My kafka topic is pushing data in this format (coming from collectd):
[{"values":[100.000080140372],"dstypes":["derive"],"dsnames":["value"],"time":1529970061.145,"interval":10.000,"host":"k5.orch","plugin":"cpu","plugin_instance":"23","type":"cpu","type_instance":"idle","meta":{"network:received":true}}]
It's a combination of arrays, ints and floats... and the whole thing is inside a json array. As a result Im having a heck of a time using ksql to do anything with this data.
When I create a 'default' stream as
create stream cd_temp with (kafka_topic='ctd_test', value_format='json');
I get this result:
ksql> describe cd_temp;
Field | Type
-------------------------------------
ROWTIME | BIGINT (system)
ROWKEY | VARCHAR(STRING) (system)
-------------------------------------
Any select will return the ROWTIME and an 8 digit hex value for ROWKEY.

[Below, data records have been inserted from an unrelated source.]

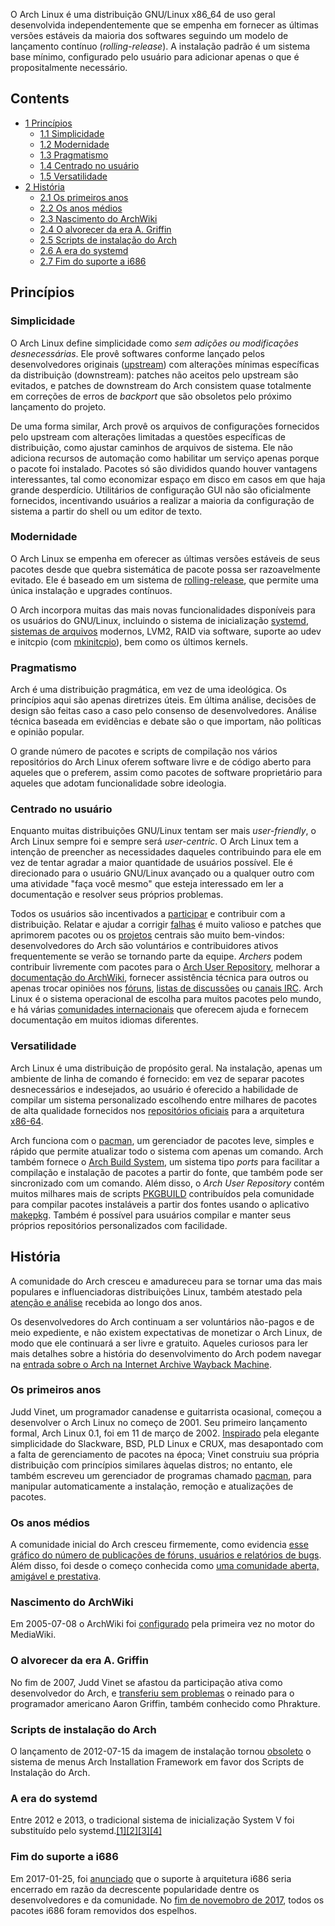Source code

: O Arch Linux é uma distribuição GNU/Linux x86_64 de uso geral desenvolvida independentemente que se empenha em fornecer as últimas versões estáveis da maioria dos softwares seguindo um modelo de lançamento contínuo (*rolling-release*). A instalação padrão é um sistema base mínimo, configurado pelo usuário para adicionar apenas o que é propositalmente necessário.

## Contents

*   [1 Princípios](#Princ.C3.ADpios)
    *   [1.1 Simplicidade](#Simplicidade)
    *   [1.2 Modernidade](#Modernidade)
    *   [1.3 Pragmatismo](#Pragmatismo)
    *   [1.4 Centrado no usuário](#Centrado_no_usu.C3.A1rio)
    *   [1.5 Versatilidade](#Versatilidade)
*   [2 História](#Hist.C3.B3ria)
    *   [2.1 Os primeiros anos](#Os_primeiros_anos)
    *   [2.2 Os anos médios](#Os_anos_m.C3.A9dios)
    *   [2.3 Nascimento do ArchWiki](#Nascimento_do_ArchWiki)
    *   [2.4 O alvorecer da era A. Griffin](#O_alvorecer_da_era_A._Griffin)
    *   [2.5 Scripts de instalação do Arch](#Scripts_de_instala.C3.A7.C3.A3o_do_Arch)
    *   [2.6 A era do systemd](#A_era_do_systemd)
    *   [2.7 Fim do suporte a i686](#Fim_do_suporte_a_i686)

## Princípios

### Simplicidade

O Arch Linux define simplicidade como *sem adições ou modificações desnecessárias*. Ele provê softwares conforme lançado pelos desenvolvedores originais ([upstream](https://en.wikipedia.org/wiki/Upstream_(software_development) "wikipedia:Upstream (software development)")) com alterações mínimas específicas da distribuição (downstream): patches não aceitos pelo upstream são evitados, e patches de downstream do Arch consistem quase totalmente em correções de erros de *backport* que são obsoletos pelo próximo lançamento do projeto.

De uma forma similar, Arch provê os arquivos de configurações fornecidos pelo upstream com alterações limitadas a questões específicas de distribuição, como ajustar caminhos de arquivos de sistema. Ele não adiciona recursos de automação como habilitar um serviço apenas porque o pacote foi instalado. Pacotes só são divididos quando houver vantagens interessantes, tal como economizar espaço em disco em casos em que haja grande desperdício. Utilitários de configuração GUI não são oficialmente fornecidos, incentivando usuários a realizar a maioria da configuração de sistema a partir do shell ou um editor de texto.

### Modernidade

O Arch Linux se empenha em oferecer as últimas versões estáveis de seus pacotes desde que quebra sistemática de pacote possa ser razoavelmente evitado. Ele é baseado em um sistema de [rolling-release](https://en.wikipedia.org/wiki/pt:Rolling_release "wikipedia:pt:Rolling release"), que permite uma única instalação e upgrades contínuos.

O Arch incorpora muitas das mais novas funcionalidades disponíveis para os usuários do GNU/Linux, incluindo o sistema de inicialização [systemd](/index.php/Systemd_(Portugu%C3%AAs) "Systemd (Português)"), [sistemas de arquivos](/index.php/File_systems "File systems") modernos, LVM2, RAID via software, suporte ao udev e initcpio (com [mkinitcpio](/index.php/Mkinitcpio "Mkinitcpio")), bem como os últimos kernels.

### Pragmatismo

Arch é uma distribuição pragmática, em vez de uma ideológica. Os princípios aqui são apenas diretrizes úteis. Em última análise, decisões de design são feitas caso a caso pelo consenso de desenvolvedores. Análise técnica baseada em evidências e debate são o que importam, não políticas e opinião popular.

O grande número de pacotes e scripts de compilação nos vários repositórios do Arch Linux oferem software livre e de código aberto para aqueles que o preferem, assim como pacotes de software proprietário para aqueles que adotam funcionalidade sobre ideologia.

### Centrado no usuário

Enquanto muitas distribuições GNU/Linux tentam ser mais *user-friendly*, o Arch Linux sempre foi e sempre será *user-centric*. O Arch Linux tem a intenção de preencher as necessidades daqueles contribuindo para ele em vez de tentar agradar a maior quantidade de usuários possível. Ele é direcionado para o usuário GNU/Linux avançado ou a qualquer outro com uma atividade "faça você mesmo" que esteja interessado em ler a documentação e resolver seus próprios problemas.

Todos os usuários são incentivados a [participar](/index.php/Getting_involved_(Portugu%C3%AAs) "Getting involved (Português)") e contribuir com a distribuição. Relatar e ajudar a corrigir [falhas](https://bugs.archlinux.org/) é muito valioso e patches que aprimorem pacotes ou os [projetos](https://projects.archlinux.org/) centrais são muito bem-vindos: desenvolvedores do Arch são voluntários e contribuidores ativos frequentemente se verão se tornando parte da equipe. *Archers* podem contribuir livremente com pacotes para o [Arch User Repository](/index.php/Arch_User_Repository_(Portugu%C3%AAs) "Arch User Repository (Português)"), melhorar a [documentação do ArchWiki](/index.php/P%C3%A1gina_principal "Página principal"), fornecer assistência técnica para outros ou apenas trocar opiniões nos [fóruns](https://bbs.archlinux.org/), [listas de discussões](https://mailman.archlinux.org/mailman/listinfo/) ou [canais IRC](/index.php/Canais_IRC "Canais IRC"). Arch Linux é o sistema operacional de escolha para muitos pacotes pelo mundo, e há várias [comunidades internacionais](/index.php/Comunidades_internacionais "Comunidades internacionais") que oferecem ajuda e fornecem documentação em muitos idiomas diferentes.

### Versatilidade

Arch Linux é uma distribuição de propósito geral. Na instalação, apenas um ambiente de linha de comando é fornecido: em vez de separar pacotes desnecessários e indesejados, ao usuário é oferecido a habilidade de compilar um sistema personalizado escolhendo entre milhares de pacotes de alta qualidade fornecidos nos [repositórios oficiais](/index.php/Reposit%C3%B3rios_oficiais "Repositórios oficiais") para a arquitetura [x86-64](https://en.wikipedia.org/wiki/pt:AMD64 "wikipedia:pt:AMD64").

Arch funciona com o [pacman](/index.php/Pacman_(Portugu%C3%AAs) "Pacman (Português)"), um gerenciador de pacotes leve, simples e rápido que permite atualizar todo o sistema com apenas um comando. Arch também fornece o [Arch Build System](/index.php/Arch_Build_System_(Portugu%C3%AAs) "Arch Build System (Português)"), um sistema tipo *ports* para facilitar a compilação e instalação de pacotes a partir do fonte, que também pode ser sincronizado com um comando. Além disso, o *Arch User Repository* contém muitos milhares mais de scripts [PKGBUILD](/index.php/PKGBUILD_(Portugu%C3%AAs) "PKGBUILD (Português)") contribuídos pela comunidade para compilar pacotes instaláveis a partir dos fontes usando o aplicativo [makepkg](/index.php/Makepkg_(Portugu%C3%AAs) "Makepkg (Português)"). Também é possível para usuários compilar e manter seus próprios repositórios personalizados com facilidade.

## História

A comunidade do Arch cresceu e amadureceu para se tornar uma das mais populares e influenciadoras distribuições Linux, também atestado pela [atenção e análise](/index.php/An%C3%A1lises_sobre_o_Arch_Linux "Análises sobre o Arch Linux") recebida ao longo dos anos.

Os desenvolvedores do Arch continuam a ser voluntários não-pagos e de meio expediente, e não existem expectativas de monetizar o Arch Linux, de modo que ele continuará a ser livre e gratuito. Aqueles curiosos para ler mais detalhes sobre a história do desenvolvimento do Arch podem navegar na [entrada sobre o Arch na Internet Archive Wayback Machine](http://web.archive.org/web/*/archlinux.org).

### Os primeiros anos

Judd Vinet, um programador canadense e guitarrista ocasional, começou a desenvolver o Arch Linux no começo de 2001\. Seu primeiro lançamento formal, Arch Linux 0.1, foi em 11 de março de 2002\. [Inspirado](https://distrowatch.com/dwres.php?resource=interview-arch) pela elegante simplicidade do Slackware, BSD, PLD Linux e CRUX, mas desapontado com a falta de gerenciamento de pacotes na época; Vinet construiu sua própria distribuição com princípios similares àquelas distros; no entanto, ele também escreveu um gerenciador de programas chamado [pacman](/index.php/Pacman_(Portugu%C3%AAs) "Pacman (Português)"), para manipular automaticamente a instalação, remoção e atualizações de pacotes.

### Os anos médios

A comunidade inicial do Arch cresceu firmemente, como evidencia [esse gráfico do número de publicações de fóruns, usuários e relatórios de bugs](/images/8/8d/Archstats2002-2011.png "Archstats2002-2011.png"). Além disso, foi desde o começo conhecida como [uma comunidade aberta, amigável e prestativa](http://www.osnews.com/story/4827).

### Nascimento do ArchWiki

Em 2005-07-08 o ArchWiki foi [configurado](/index.php/ArchWiki:About_(Portugu%C3%AAs)#Hist.C3.B3ria "ArchWiki:About (Português)") pela primeira vez no motor do MediaWiki.

### O alvorecer da era A. Griffin

No fim de 2007, Judd Vinet se afastou da participação ativa como desenvolvedor do Arch, e [transferiu sem problemas](https://bbs.archlinux.org/viewtopic.php?id=38024) o reinado para o programador americano Aaron Griffin, também conhecido como Phrakture.

### Scripts de instalação do Arch

O lançamento de 2012-07-15 da imagem de instalação tornou [obsoleto](http://www.archlinux-br.org/noticias/192/) o sistema de menus Arch Installation Framework em favor dos Scripts de Instalação do Arch.

### A era do systemd

Entre 2012 e 2013, o tradicional sistema de inicialização System V foi substituído pelo systemd.[[1]](http://www.archlinux-br.org/noticias/199/)[[2]](http://www.archlinux-br.org/noticias/200/)[[3]](http://www.archlinux-br.org/noticias/204/)[[4]](http://www.archlinux-br.org/noticias/207/)

### Fim do suporte a i686

Em 2017-01-25, foi [anunciado](http://www.archlinux-br.org/noticias/254/) que o suporte à arquitetura i686 seria encerrado em razão da decrescente popularidade dentre os desenvolvedores e da comunidade. No [fim de novemobro de 2017](http://www.archlinux-br.org/noticias/254/), todos os pacotes i686 foram removidos dos espelhos.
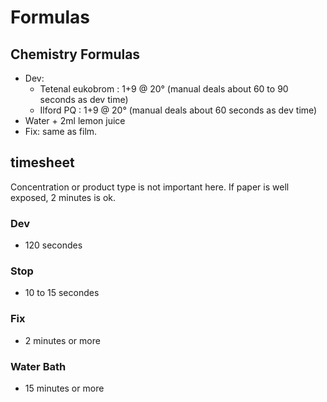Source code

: # Formulas

## Chemistry Formulas

  * Dev:
    * Tetenal eukobrom : 1+9 @ 20° (manual deals about 60 to 90 seconds as dev time)
    * Ilford PQ : 1+9 @ 20° (manual deals about 60 seconds as dev time)
  * Water + 2ml lemon juice
  * Fix: same as film.

## timesheet

Concentration or product type is not important here. 
If paper is well exposed, 2 minutes is ok. 

### Dev
  * 120 secondes

### Stop
  * 10 to 15 secondes

### Fix
  * 2 minutes or more

### Water Bath
  * 15 minutes or more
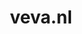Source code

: ---
layout: post
title:  "veva.nl"
internal_url:  "/dutchgov/veva.nl.html"
subdomains_count: 2
all_subdomains_count: 9
urls_count: 2
ssl_rank: 0
http_rank: 75
url_link: /data/veva.nl/urls.txt
all_subdomains_link: /data/veva.nl/all_subdomains.txt
subdomains_link: /data/veva.nl/subdomains.txt
categories: dutchgov
---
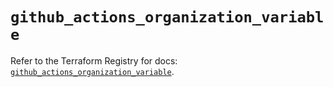 # `github_actions_organization_variable`

Refer to the Terraform Registry for docs: [`github_actions_organization_variable`](https://registry.terraform.io/providers/integrations/github/6.2.2/docs/resources/actions_organization_variable).
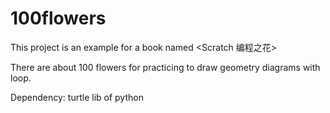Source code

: # 100flowers

This project is an example for a book named <Scratch 编程之花>

There are about 100 flowers for practicing to draw geometry diagrams with loop.

Dependency: turtle lib of python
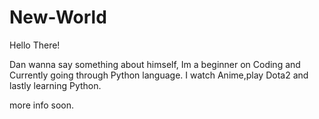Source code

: # New-World

Hello There!

Dan wanna say something about himself, Im a beginner on Coding and Currently going through Python language.
I watch Anime,play Dota2 and lastly learning Python.

more info soon.
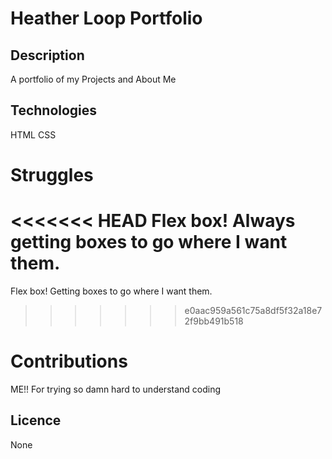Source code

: # Heather Loop Portfolio

## Description
A portfolio of my Projects and About Me

## Technologies
HTML
CSS

# Struggles
<<<<<<< HEAD
Flex box! Always getting boxes to go where I want them.  
=======
Flex box! Getting boxes to go where I want them.  
>>>>>>> e0aac959a561c75a8df5f32a18e72f9bb491b518

# Contributions
ME!! For trying so damn hard to understand coding

## Licence
None




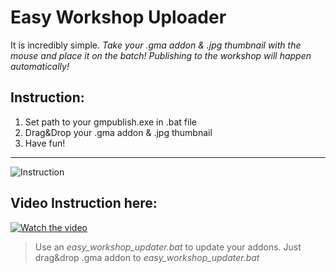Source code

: # Easy Workshop Uploader

It is incredibly simple.
*Take your .gma addon & .jpg thumbnail with the mouse and place it on the batch!
Publishing to the workshop will happen automatically!*

Instruction:
---
1. Set path to your gmpublish.exe in .bat file
2. Drag&Drop your .gma addon & .jpg thumbnail
3. Have fun!
---
![Instruction](https://i.imgur.com/8KgbK5z.png)

Video Instruction here:
---
[![Watch the video](https://i.imgur.com/qGy6mXo.png)](https://youtu.be/JSEF2cHYn8I)

>Use an *easy_workshop_updater.bat* to update your addons.
Just drag&drop .gma addon to *easy_workshop_updater.bat*
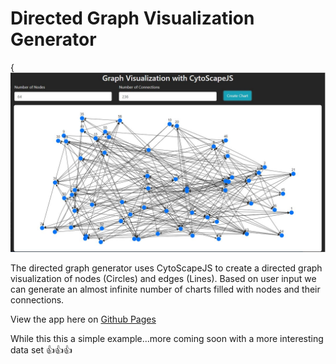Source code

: # Directed Graph Visualization Generator

{![screenshot](Capture.JPG)

The directed graph generator uses CytoScapeJS to create a directed graph visualization of nodes (Circles) and edges (Lines). Based on user input we can generate an almost infinite number of charts filled with nodes and their connections.


View the app here on [Github Pages](https://unionindesign.github.io/cytoscape-directed-graph/)

While this this a simple example...more coming soon with a more interesting data set 👍👍👍
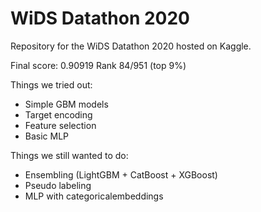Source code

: # WiDS Datathon 2020
Repository for the WiDS Datathon 2020 hosted on Kaggle.

Final score: 0.90919
Rank 84/951 (top 9%)

Things we tried out:
- Simple GBM models
- Target encoding
- Feature selection
- Basic MLP

Things we still wanted to do:
- Ensembling (LightGBM + CatBoost + XGBoost)
- Pseudo labeling
- MLP with categoricalembeddings
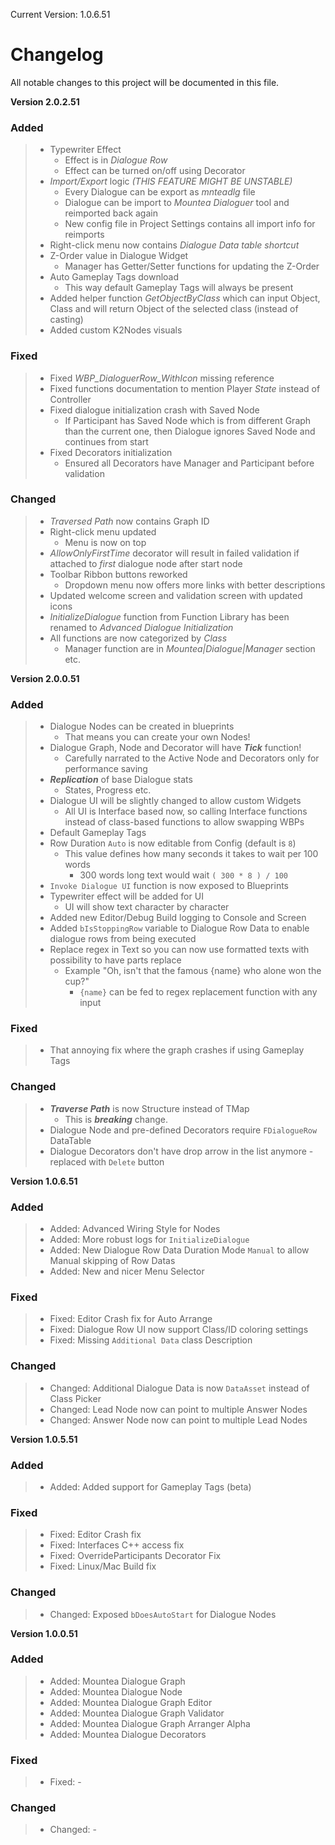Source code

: Current Version: 1.0.6.51

# Changelog

All notable changes to this project will be documented in this file.

**Version 2.0.2.51**
### Added 
> - Typewriter Effect
>   - Effect is in *Dialogue Row*
>   - Effect can be turned on/off using Decorator
> - *Import/Export* logic *(THIS FEATURE MIGHT BE UNSTABLE)*
>   - Every Dialogue can be export as *mnteadlg* file
>   - Dialogue can be import to *Mountea Dialoguer* tool and reimported back again
>   - New config file in Project Settings contains all import info for reimports
> - Right-click menu now contains *Dialogue Data table shortcut*
> - Z-Order value in Dialogue Widget
>   - Manager has Getter/Setter functions for updating the Z-Order
> - Auto Gameplay Tags download
>   - This way default Gameplay Tags will always be present
> - Added helper function *GetObjectByClass* which can input Object, Class and will return Object of the selected class (instead of casting)
> - Added custom K2Nodes visuals

### Fixed
> - Fixed *WBP_DialoguerRow_WithIcon* missing reference 
> - Fixed functions documentation to mention Player *State* instead of Controller
> - Fixed dialogue initialization crash with Saved Node
>   - If Participant has Saved Node which is from different Graph than the current one, then Dialogue ignores Saved Node and continues from start
> - Fixed Decorators initialization
>   - Ensured all Decorators have Manager and Participant before validation

### Changed
> - *Traversed Path* now contains Graph ID
> - Right-click menu updated
>   - Menu is now on top
> - *AllowOnlyFirstTime* decorator will result in failed validation if attached to *first* dialogue node after start node
> - Toolbar Ribbon buttons reworked
>   - Dropdown menu now offers more links with better descriptions
> - Updated welcome screen and validation screen with updated icons
> - *InitializeDialogue* function from Function Library has been renamed to *Advanced Dialogue Initialization*
> - All functions are now categorized by *Class*
>   - Manager function are in *Mountea|Dialogue|Manager* section etc.

**Version 2.0.0.51**
### Added
> - Dialogue Nodes can be created in blueprints
>   - That means you can create your own Nodes!
> - Dialogue Graph, Node and Decorator will have ***Tick*** function!
>   - Carefully narrated to the Active Node and Decorators only for performance saving
> - ***Replication*** of base Dialogue stats
>   - States, Progress etc.
> - Dialogue UI will be slightly changed to allow custom Widgets
>   - All UI is Interface based now, so calling Interface functions instead of class-based functions to allow swapping WBPs
> - Default Gameplay Tags
> - Row Duration `Auto` is now editable from Config (default is `8`)
>   - This value defines how many seconds it takes to wait per 100 words
>     - 300 words long text would wait `( 300 * 8 ) / 100`
> - `Invoke Dialogue UI` function is now exposed to Blueprints
> - Typewriter effect will be added for UI
>   - UI will show text character by character
> - Added new Editor/Debug Build logging to Console and Screen
> - Added `bIsStoppingRow` variable to Dialogue Row Data to enable dialogue rows from being executed
> - Replace regex in Text so you can now use formatted texts with possibility to have parts replace
>   - Example "Oh, isn't that the famous {name} who alone won the cup?"
>     - `{name}` can be fed to regex replacement function with any input

### Fixed
> - That annoying fix where the graph crashes if using Gameplay Tags

### Changed
> - ***Traverse Path*** is now Structure instead of TMap
>   - This is ***breaking*** change.
> - Dialogue Node and pre-defined Decorators require `FDialogueRow` DataTable
> - Dialogue Decorators don't have drop arrow in the list anymore - replaced with `Delete` button

**Version 1.0.6.51**
### Added
> - Added: Advanced Wiring Style for Nodes
> - Added: More robust logs for `InitializeDialogue`
> - Added: New Dialogue Row Data Duration Mode `Manual` to allow Manual skipping of Row Datas
> - Added: New and nicer Menu Selector

### Fixed
> - Fixed: Editor Crash fix for Auto Arrange
> - Fixed: Dialogue Row UI now support Class/ID coloring settings
> - Fixed: Missing `Additional Data` class Description

### Changed
> - Changed: Additional Dialogue Data is now `DataAsset` instead of Class Picker
> - Changed: Lead Node now can point to multiple Answer Nodes
> - Changed: Answer Node now can point to multiple Lead Nodes

**Version 1.0.5.51**
### Added
> - Added: Added support for Gameplay Tags (beta)

### Fixed
> - Fixed: Editor Crash fix
> - Fixed: Interfaces C++ access fix
> - Fixed: OverrideParticipants Decorator Fix
> - Fixed: Linux/Mac Build fix

### Changed
> - Changed: Exposed `bDoesAutoStart` for Dialogue Nodes

**Version 1.0.0.51**
### Added
> - Added: Mountea Dialogue Graph
> - Added: Mountea Dialogue Node
> - Added: Mountea Dialogue Graph Editor
> - Added: Mountea Dialogue Graph Validator
> - Added: Mountea Dialogue Graph Arranger Alpha
> - Added: Mountea Dialogue Decorators

### Fixed
> - Fixed: -

### Changed
> - Changed: -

I've spent some time trying to extract the json fields to no avail. What concerns me is this:
ksql> print 'ctd_test' from beginning;
Format:JSON
com.fasterxml.jackson.databind.node.ArrayNode cannot be cast to com.fasterxml.jackson.databind.node.ObjectNode
Is it possible that this topic can't be used in ksql? Is there a technique for unpacking the outer array to get to the interesting bits inside?